:: Problem details ::
Where a line holds the word "possono", copy it from the records.
== Segment start ==
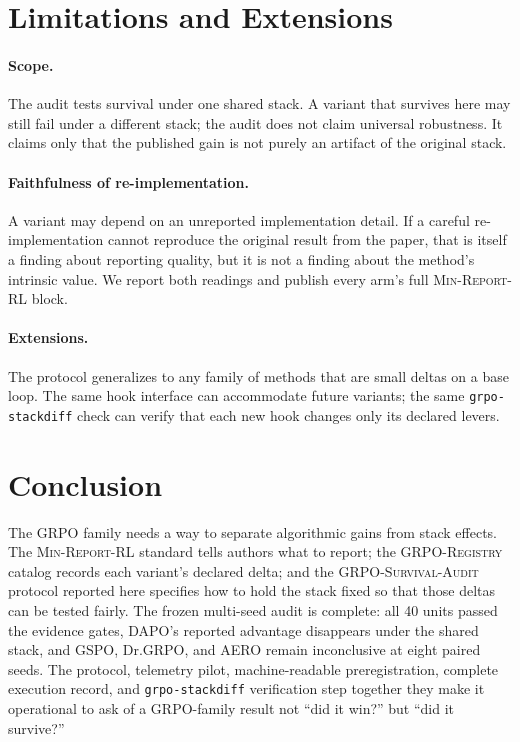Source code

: \documentclass[11pt]{article}
\newcommand{\minreport}{\textsc{Min-Report-RL}}
\newcommand{\grpo}{\textsc{GRPO}}
\newcommand{\audit}{\textsc{GRPO-Survival-Audit}}
\newcommand{\grpoReg}{\textsc{GRPO-Registry}}
\begin{document}
\section{Limitations and Extensions}


\paragraph{Scope.} The audit tests survival under one shared stack. A variant
that survives here may still fail under a different stack; the audit does not
claim universal robustness. It claims only that the published gain is not
purely an artifact of the original stack.

\paragraph{Faithfulness of re-implementation.} A variant may depend on an
unreported implementation detail. If a careful re-implementation cannot
reproduce the original result from the paper, that is itself a finding about
reporting quality, but it is not a finding about the method's intrinsic value.
We report both readings and publish every arm's full \minreport{} block.

\paragraph{Extensions.} The protocol generalizes to any family of methods that
are small deltas on a base loop. The same hook interface can accommodate
future variants; the same \texttt{grpo-stackdiff} check can verify that each
new hook changes only its declared levers.

\section{Conclusion}


The \grpo{} family needs a way to separate algorithmic gains from stack
effects. The \minreport{} standard tells authors what to report; the
\grpoReg{} catalog records each variant's declared delta; and the \audit{}
protocol reported here specifies how to hold the stack fixed so that those
deltas can be tested fairly. The frozen multi-seed audit is complete: all 40
units passed the evidence gates, DAPO's reported advantage disappears under
the shared stack, and GSPO, Dr.\grpo{}, and AERO remain inconclusive at eight
paired seeds. The protocol, telemetry pilot, machine-readable preregistration,
complete execution record, and \texttt{grpo-stackdiff} verification step
together
they make it operational to ask of a GRPO-family result not
``did it win?'' but ``did it survive?''



\end{document}
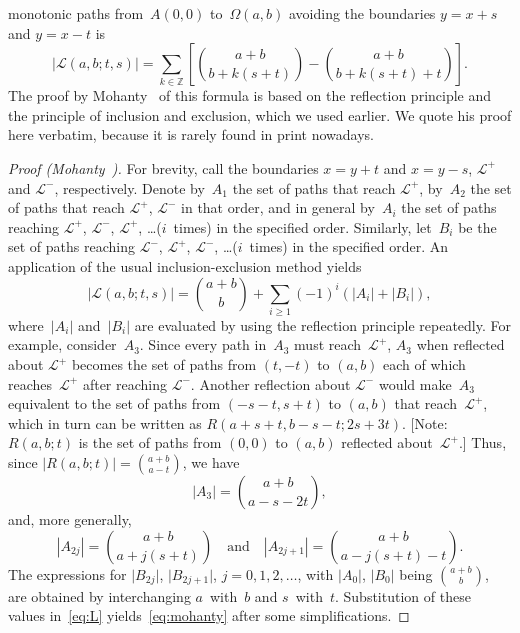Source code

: \documentclass[11pt]{article}
\begin{document}
monotonic paths from~\(A(0,0)\) to~\(\Omega(a,b)\) avoiding the
boundaries \(y = x + s\) and \(y = x - t\) is
\begin{equation}
\left\lvert\mathcal{L}(a,b;t,s)\right\rvert = \sum_{k \in \mathbb{Z}}\left[\binom{a+b}{b+k(s+t)} - \binom{a+b}{b+k(s+t)+t}\right].
\label{eq:mohanty}
\end{equation}
The proof by Mohanty~\cite[p.~6]{Mohanty:1979} of this formula is
based on the reflection principle and the principle of inclusion and
exclusion, which we used earlier. We quote his proof here verbatim,
because it is rarely found in print nowadays.
\begin{proof}[Proof {\rm (Mohanty~\cite{Mohanty:1979})}]
 For brevity, call the boundaries \(x=y+t\) and
  \(x=y-s\), \(\mathcal{L}^{+}\) and \(\mathcal{L}^{-}\),
  respectively. Denote by~\(A_1\) the set of paths that reach
  \(\mathcal{L}^{+}\), by~\(A_2\) the set of paths that reach
  \(\mathcal{L}^{+}\), \(\mathcal{L}^{-}\) in that order, and in
  general by~\(A_i\) the set of paths reaching \(\mathcal{L}^{+}\),
  \(\mathcal{L}^{-}\), \(\mathcal{L}^{+}\), \ldots\@ (\(i\)~times) in
  the specified order. Similarly, let~\(B_i\) be the set of paths
  reaching \(\mathcal{L}^{-}\), \(\mathcal{L}^{+}\),
  \(\mathcal{L}^{-}\), \ldots\@ (\(i\)~times) in the specified order. An
  application of the usual inclusion-exclusion method yields
\begin{equation}
\left\lvert\mathcal{L}(a,b;t,s)\right\rvert = \binom{a+b}{b} + \sum_{i
\geqslant 1}(-1)^{i}\left(\lvert{A_i}\rvert + \lvert{B_i}\rvert\right),
\label{eq:L}
\end{equation}
where~\(\lvert{A_i}\rvert\) and~\(\lvert{B_i}\rvert\) are evaluated by
using the reflection principle repeatedly. For example,
consider~\(A_3\). Since every path in~\(A_3\) must
reach~\(\mathcal{L}^{+}\), \(A_3\) when reflected about
\(\mathcal{L}^{+}\) becomes the set of paths from \((t,-t)\) to
\((a,b)\) each of which reaches~\(\mathcal{L}^{+}\) after reaching
\(\mathcal{L}^{-}\). Another reflection about \(\mathcal{L}^{-}\)
would make~\(A_3\) equivalent to the set of paths from \((-s-t,s+t)\)
to \((a,b)\) that reach~\(\mathcal{L}^{+}\), which in turn can be
written as \(R(a+s+t,b-s-t; 2s+3t)\). [Note: \(R(a,b;t)\) is the set
  of paths from \((0,0)\) to \((a,b)\) reflected
  about~\(\mathcal{L}^{+}\).] Thus, since \(\lvert{R(a,b;t)}\rvert =
\binom{a+b}{a-t}\), we have
\begin{equation*}
\left\lvert{A_3}\right\rvert = \binom{a+b}{a-s-2t},
\end{equation*}
and, more generally,
\begin{equation*}
\left\lvert{A_{2j}}\right\rvert = \binom{a+b}{a+j(s+t)}
\quad\text{and}\quad
\left\lvert{A_{2j+1}}\right\rvert = \binom{a+b}{a-j(s+t)-t}.
\end{equation*}
The expressions for \(\lvert{B_{2j}}\rvert\),
\(\lvert{B_{2j+1}}\rvert\), \(j=0, 1, 2, \dots\), with
\(\lvert{A_0}\rvert\), \(\lvert{B_0}\rvert\) being \(\binom{a+b}{b}\),
are obtained by interchanging \(a\)~with~\(b\) and
\(s\)~with~\(t\). Substitution of these values in~\eqref{eq:L}
yields~\eqref{eq:mohanty} after some simplifications.
\end{proof}
\end{document}
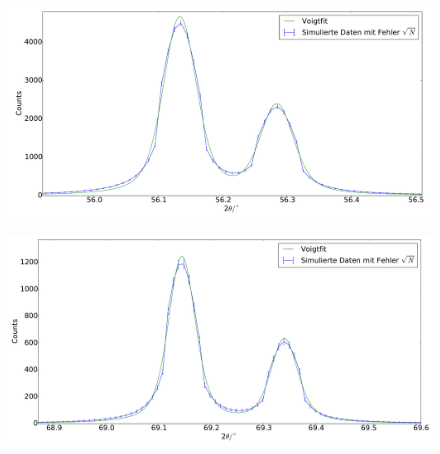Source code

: \begin{figure}[H]
\begin{minipage}{.52\textwidth}
  \centering
  \includegraphics[scale=0.18]{Simulation_Siliciumpulver_3}
  \label{fig:pul_sim_sil_3}
\end{minipage}
\hspace{0.2cm}
\begin{minipage}{.5\textwidth}
  \centering
  \includegraphics[scale=0.18]{Simulation_Siliciumpulver_4}
  \label{fig:pul_sim_sil_4}
\end{minipage}
\end{figure}
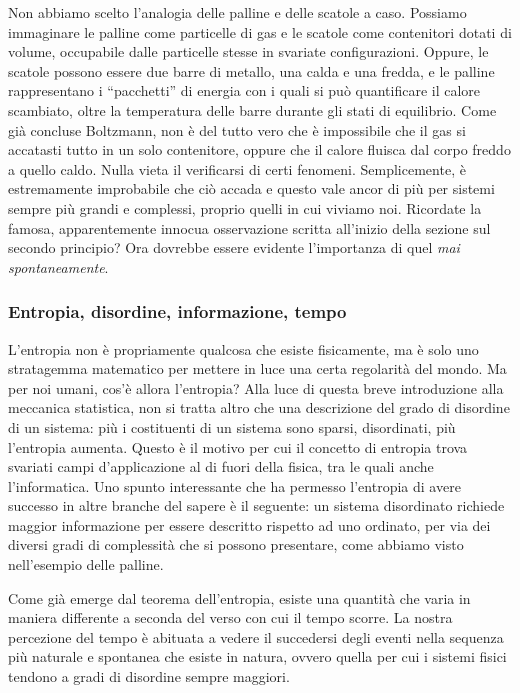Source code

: Non abbiamo scelto l'analogia delle palline e delle scatole a caso.
Possiamo immaginare le palline come particelle di gas e le scatole
come contenitori dotati di volume, occupabile dalle particelle stesse
in svariate configurazioni. Oppure, le scatole possono essere
due barre di metallo, una calda e una fredda, e le palline
rappresentano i ``pacchetti'' di energia con i quali si può
quantificare il calore scambiato, oltre la temperatura delle barre durante
gli stati di equilibrio. Come già concluse Boltzmann, non è
del tutto vero che è impossibile che il gas si accatasti
tutto in un solo contenitore, oppure che il calore fluisca
dal corpo freddo a quello caldo. Nulla vieta il verificarsi di
certi fenomeni. Semplicemente, è estremamente
improbabile che ciò accada e questo vale ancor di più per sistemi
sempre più grandi e complessi, proprio quelli in cui viviamo noi.
Ricordate la famosa, apparentemente innocua osservazione scritta
all'inizio della sezione sul secondo principio? Ora dovrebbe essere
evidente l'importanza di quel \emph{mai spontaneamente}.

\subsubsection*{Entropia, disordine, informazione, tempo}
L'entropia non è propriamente qualcosa che esiste fisicamente,
ma è solo uno stratagemma matematico per mettere in luce una
certa regolarità del mondo.
Ma per noi umani, cos'è allora l'entropia? Alla luce di questa breve introduzione
alla meccanica statistica, non si tratta altro che una descrizione
del grado di disordine di un sistema: più i costituenti di un
sistema sono sparsi, disordinati, più l'entropia aumenta. Questo
è il motivo per cui il concetto di entropia trova svariati campi
d'applicazione al di fuori della fisica, tra le quali anche
l'informatica. Uno spunto interessante che ha permesso l'entropia
di avere successo in altre branche del sapere è il seguente: un
sistema disordinato richiede maggior informazione per essere
descritto rispetto ad uno ordinato, per via dei diversi gradi
di complessità che si possono presentare, come abbiamo visto
nell'esempio delle palline.

Come già emerge dal teorema dell'entropia, esiste una quantità
che varia in maniera differente a seconda del verso con cui il
tempo scorre. La nostra percezione del tempo è abituata a vedere
il succedersi degli eventi nella sequenza più naturale e spontanea
che esiste in natura, ovvero quella per cui i sistemi fisici tendono
a gradi di disordine sempre maggiori.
== Segment end ==
:: Solution to this exercise ::
in svariate configurazioni. Oppure, le scatole possono essere
di complessità che si possono presentare, come abbiamo visto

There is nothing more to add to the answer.